May 20, 2014

Marriage as Eschatological Sign

Ephesians 5:29-32 says that marriage is a sign for the relationship of Christ and the Church. Yet Jesus affirms (in Luke 20:35 || Matthew 22:30) that marriage is a thing of this world, and that the children of the resurrection do not marry; that is, that marriage does not endure into the life of the world to come.

Taken together these passages can be understood as indicating the role of marriage as an eschatological sign — a sign of the end and of eternity, in which the redeemed are united in one body (the Body of Christ) just as spouses are united in one flesh. Once that eternal union in the Body of Christ is realized, there is no longer need for the temporal union of marriage. In this sense, marriage is like a sign on a door that truthfully indicates what it declares, but whose function is fulfilled once one has gone through the door into the reality to which the sign pointed. Once the fullness to which the sign pointed is achieved, there is no need for the sign. As Jesus observed in a similar context, reflecting on how the things of this world ("eating and drinking and marrying and being given in marriage... buying and selling, planting and building" Luke 17:27,28) will pass away when the Son of Man is revealed, "Remember Lot's wife." (Luke 17:32).

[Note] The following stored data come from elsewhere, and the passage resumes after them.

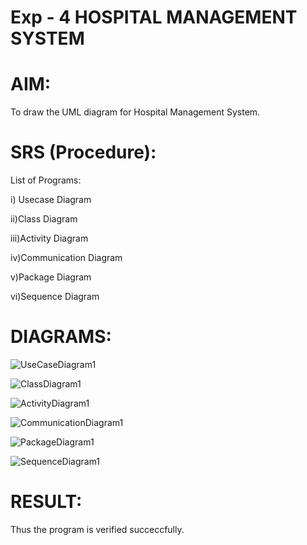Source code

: # Exp - 4 HOSPITAL MANAGEMENT SYSTEM

# AIM:
To draw the UML diagram for Hospital Management System.

# SRS (Procedure):
List of Programs:

i) Usecase Diagram

ii)Class Diagram

iii)Activity Diagram

iv)Communication Diagram

v)Package Diagram

vi)Sequence Diagram

# DIAGRAMS:

![UseCaseDiagram1](https://github.com/user-attachments/assets/9158281e-7e9b-4737-abab-e5771f818d6c)



![ClassDiagram1](https://github.com/user-attachments/assets/a4e22f50-35fe-4d2a-9aa1-0ac551f1b548)



![ActivityDiagram1](https://github.com/user-attachments/assets/24c8240d-510a-49fb-8a25-1d2060ed4f2a)



![CommunicationDiagram1](https://github.com/user-attachments/assets/22b2c351-1d7b-49ef-89b1-d79b09c5f8d0)



![PackageDiagram1](https://github.com/user-attachments/assets/9b49b03d-fd46-4091-911c-ae187aafb9b9)



![SequenceDiagram1](https://github.com/user-attachments/assets/22c7c903-e661-450a-9991-f393949c5158)














# RESULT:

Thus the program is verified succeccfully.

For centuries it was part of the tradition to see celibacy rather than marriage as the superior earthly sign for the world to come, in which "they do not marry"; but by applying the imagery from Ephesians, marriage is also a sign for another aspect of that world: the union of the redeemed with each other and with the Lord.

So marriage and its opposite (celibacy = non-marriage) both can serve as eschatological signs; one by anticipating (analogically or metaphorically) in this world a state only fully realized in the next, the other by foregoing here a reality whose fulfillment is deferred to the next, but which in its practice anticipates another analogical aspect of that eschatological reality. In the life of the world to come all are celibate (not-married) yet united as One in Christ as he and the Father are One.

Tobias Stanislas Haller BSG

4 comments:

Deacon Charlie Perrin said...

I would say that the argument for celibacy is the weaker of the two given that the unmarried state in the afterlife is nowhere near the unmarried state in the present life.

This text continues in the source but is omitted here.